Something bloomed in Forti’s chest at Rongyae’s words. It resonated with his inviting hand. Her mind felt acute like a gliding bird, and the world’s clarity clattered around her like dropped silver spoons. This was just her, this person, and a chance. Her hand reached out.

“Forti!” Panting down the hall stood Wyver.

The moment shattered, like a dropped glass bottle smashing into many precarious pieces that no one would clean after. She looked at her brother, then back up at Rongyae, hand withdrawing.

“Don’t worry Forti,” Rongyae said. His shrewd smile reappeared as if everything before was only a dream. “There will be one test coming soon that you’ll have to go through to actually get in ValorA, but I believe in you. All you have to do is believe in yourself and be you.”

He almost walked away, but remembered another thing.

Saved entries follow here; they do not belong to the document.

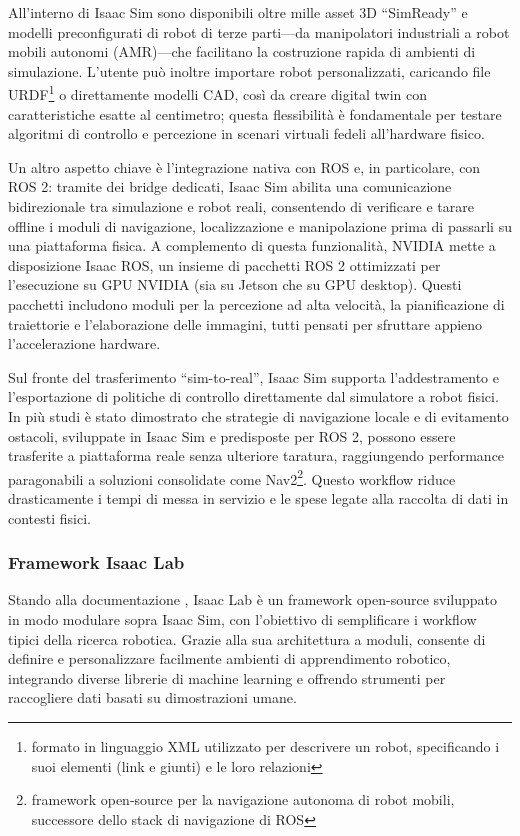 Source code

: All’interno di Isaac Sim sono disponibili oltre mille asset 3D “SimReady” e modelli preconfigurati di robot di terze parti—da manipolatori industriali a robot mobili autonomi (AMR)—che facilitano la costruzione rapida di ambienti di simulazione. L’utente può inoltre importare robot personalizzati, caricando file URDF\footnote{formato in linguaggio XML utilizzato per descrivere un robot, specificando i suoi elementi (link e giunti) e le loro relazioni} o direttamente modelli CAD, così da creare digital twin con caratteristiche esatte al centimetro; questa flessibilità è fondamentale per testare algoritmi di controllo e percezione in scenari virtuali fedeli all’hardware fisico.

Un altro aspetto chiave è l’integrazione nativa con ROS e, in particolare, con ROS 2: tramite dei bridge dedicati, Isaac Sim abilita una comunicazione bidirezionale tra simulazione e robot reali, consentendo di verificare e tarare offline i moduli di navigazione, localizzazione e manipolazione prima di passarli su una piattaforma fisica. A complemento di questa funzionalità, NVIDIA mette a disposizione Isaac ROS, un insieme di pacchetti ROS 2 ottimizzati per l’esecuzione su GPU NVIDIA (sia su Jetson che su GPU desktop). Questi pacchetti includono moduli per la percezione ad alta velocità, la pianificazione di traiettorie e l’elaborazione delle immagini, tutti pensati per sfruttare appieno l’accelerazione hardware.

Sul fronte del trasferimento “sim-to-real”, Isaac Sim supporta l’addestramento e l’esportazione di politiche di controllo direttamente dal simulatore a robot fisici. In più studi è stato dimostrato che strategie di navigazione locale e di evitamento ostacoli, sviluppate in Isaac Sim e predisposte per ROS 2, possono essere trasferite a piattaforma reale senza ulteriore taratura, raggiungendo performance paragonabili a soluzioni consolidate come Nav2\footnote{framework open-source per la navigazione autonoma di robot mobili, successore dello stack di navigazione di ROS}. Questo workflow riduce drasticamente i tempi di messa in servizio e le spese legate alla raccolta di dati in contesti fisici.


\subsubsection{Framework Isaac Lab}
Stando alla documentazione \cite{nvidiaIsaacLab2025}, Isaac Lab è un framework open-source sviluppato in modo modulare sopra Isaac Sim, con l’obiettivo di semplificare i workflow tipici della ricerca robotica. Grazie alla sua architettura a moduli, consente di definire e personalizzare facilmente ambienti di apprendimento robotico, integrando diverse librerie di machine learning e offrendo strumenti per raccogliere dati basati su dimostrazioni umane.

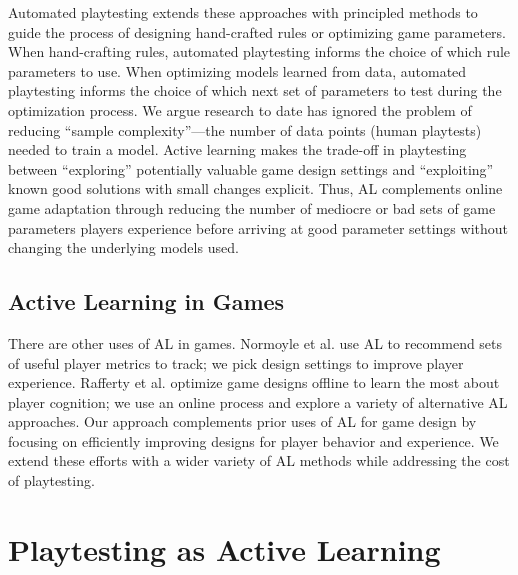 \documentclass{sig-alternate}
\begin{document}
Automated playtesting extends these approaches with principled methods to guide the process of designing hand-crafted rules or optimizing game parameters.
When hand-crafting rules, automated playtesting informs the choice of which rule parameters to use.
When optimizing models learned from data, automated playtesting informs the choice of which next set of parameters to test during the optimization process.
We argue research to date has ignored the problem of reducing ``sample complexity''---the number of data points (human playtests) needed to train a model.
Active learning makes the trade-off in playtesting between ``exploring'' potentially valuable game design settings and ``exploiting'' known good solutions with small changes explicit.
Thus, AL complements online game adaptation through reducing the number of mediocre or bad sets of game parameters players experience before arriving at good parameter settings without changing the underlying models used.




\subsection{Active Learning in Games}

There are other uses of AL in games.
Normoyle et al. \cite{normoyle2012:al-metrics} use AL to recommend sets of useful player metrics to track; we pick design settings to improve player experience.
Rafferty et al. \cite{rafferty2012:opt-cog-game} optimize game designs offline to learn the most about player cognition; we use an online process and explore a variety of alternative AL approaches.
Our approach complements prior uses of AL for game design by focusing on efficiently improving designs for player behavior and experience.
We extend these efforts with a wider variety of AL methods while addressing the cost of playtesting.



\section{Playtesting as Active Learning}
\end{document}

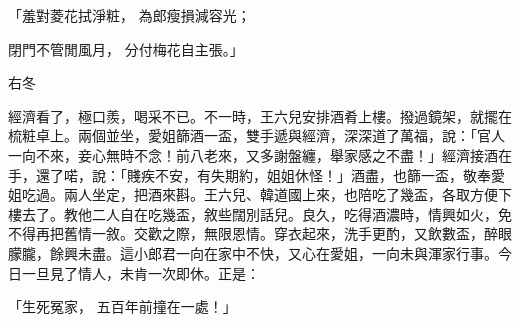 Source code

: \begin{showcontents}{}
「羞對菱花拭淨粧，  為郎瘦損減容光；

閉門不管閒風月，  分付梅花自主張。」

右冬

經濟看了，極口羨，喝采不已。不一時，王六兒安排酒肴上樓。撥過鏡架，就擺在梳粧卓上。兩個並坐，愛姐篩酒一盃，雙手遞與經濟，深深道了萬福，說：「官人一向不來，妾心無時不念！前八老來，又多謝盤纏，舉家感之不盡！」經濟接酒在手，還了喏，說：「賤疾不安，有失期約，姐姐休怪！」酒盡，也篩一盃，敬奉愛姐吃過。兩人坐定，把酒來斟。王六兒、韓道國上來，也陪吃了幾盃，各取方便下樓去了。教他二人自在吃幾盃，敘些闊別話兒。良久，吃得酒濃時，情興如火，免不得再把舊情一敘。交歡之際，無限恩情。穿衣起來，洗手更酌，又飲數盃，醉眼朦朧，餘興未盡。這小郎君一向在家中不快，又心在愛姐，一向未與渾家行事。今日一旦見了情人，未肯一次即休。正是：

「生死冤家，  五百年前撞在一處！」


\end{showcontents}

“Oh, and I lied again. I came here to scout you out, but everything else I said was true. The school will send a formal letter about your sister’s results on the official release date, so don’t blame the school for what I did here today. I wanted to meet you for myself.”

With a final wave, Rongyae vanished around the corner. Wyver sprinted up to Forti, brows furrowed over the stranger and his elder sister’s safety. He lifted up his veil.

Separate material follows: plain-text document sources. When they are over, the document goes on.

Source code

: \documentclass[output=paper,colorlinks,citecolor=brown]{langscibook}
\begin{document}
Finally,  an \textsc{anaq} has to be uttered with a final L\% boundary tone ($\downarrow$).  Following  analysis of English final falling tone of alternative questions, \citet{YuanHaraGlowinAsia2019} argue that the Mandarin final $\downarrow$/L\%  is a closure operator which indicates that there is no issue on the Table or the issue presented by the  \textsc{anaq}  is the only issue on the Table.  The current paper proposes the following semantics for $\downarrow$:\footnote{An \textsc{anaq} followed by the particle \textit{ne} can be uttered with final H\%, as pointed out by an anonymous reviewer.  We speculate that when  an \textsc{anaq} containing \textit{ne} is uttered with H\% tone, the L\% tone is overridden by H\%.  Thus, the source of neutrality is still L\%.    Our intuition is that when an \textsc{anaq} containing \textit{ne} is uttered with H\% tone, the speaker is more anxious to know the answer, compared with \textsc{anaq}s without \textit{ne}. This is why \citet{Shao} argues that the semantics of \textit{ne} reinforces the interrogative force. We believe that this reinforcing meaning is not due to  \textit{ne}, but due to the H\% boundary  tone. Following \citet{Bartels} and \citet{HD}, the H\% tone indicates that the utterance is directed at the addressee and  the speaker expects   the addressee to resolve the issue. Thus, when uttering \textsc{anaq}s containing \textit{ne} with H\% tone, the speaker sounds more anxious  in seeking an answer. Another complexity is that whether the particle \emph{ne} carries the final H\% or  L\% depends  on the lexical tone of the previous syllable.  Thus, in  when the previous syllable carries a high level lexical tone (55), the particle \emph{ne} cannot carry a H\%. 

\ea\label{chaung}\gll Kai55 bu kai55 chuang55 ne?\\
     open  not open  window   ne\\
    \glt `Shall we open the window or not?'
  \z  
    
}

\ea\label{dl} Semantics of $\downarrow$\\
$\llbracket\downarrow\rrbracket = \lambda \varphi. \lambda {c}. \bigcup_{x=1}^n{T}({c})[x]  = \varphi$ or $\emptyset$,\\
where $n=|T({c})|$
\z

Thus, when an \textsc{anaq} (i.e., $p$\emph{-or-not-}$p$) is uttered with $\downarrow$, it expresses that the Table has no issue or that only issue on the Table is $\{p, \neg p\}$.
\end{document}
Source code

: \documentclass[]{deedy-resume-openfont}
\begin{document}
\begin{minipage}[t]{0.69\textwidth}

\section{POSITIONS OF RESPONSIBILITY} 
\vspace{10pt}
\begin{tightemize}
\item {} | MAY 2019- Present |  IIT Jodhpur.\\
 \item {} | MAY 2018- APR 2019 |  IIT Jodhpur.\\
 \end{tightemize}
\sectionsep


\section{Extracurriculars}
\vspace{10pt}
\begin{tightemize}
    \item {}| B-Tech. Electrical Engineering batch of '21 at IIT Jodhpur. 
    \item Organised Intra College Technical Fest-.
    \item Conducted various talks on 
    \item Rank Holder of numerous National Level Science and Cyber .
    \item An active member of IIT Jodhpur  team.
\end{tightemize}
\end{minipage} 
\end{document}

“Forti, who was that?” Forti raised her own.

“Someone from ValorA.” She caught her brother’s flinch. “He told me Vasi made it in ValorA.”

“…Anything else?”

“I’ll tell you later. Is the cremation starting?” Wyver nodded.

Forti and Wyver, faces covered once more, joined the gathering around Vasi, who was carried in her flammable, ivory coffin. Placed on a translucent tray pulled from one of the furnaces, she looked like she was sleeping in an unenclosed cocoon, floating above ground. Forti petted it lovingly as if it were a tender creature.

Goodbye Vasi.

Only Vasi occupied her entirety, the encounter with the feigned encomiur basically forgotten.

Now that the siblings had arrived, the funeral could end. Gently, the wall swallowed the body, and the pastor closed the door. She escorted the group into a room. Behind a glass pane on a lower floor, the casket was in a transparent box to be engulfed in white flames, the color caused by emrephor salts filled in the ducts.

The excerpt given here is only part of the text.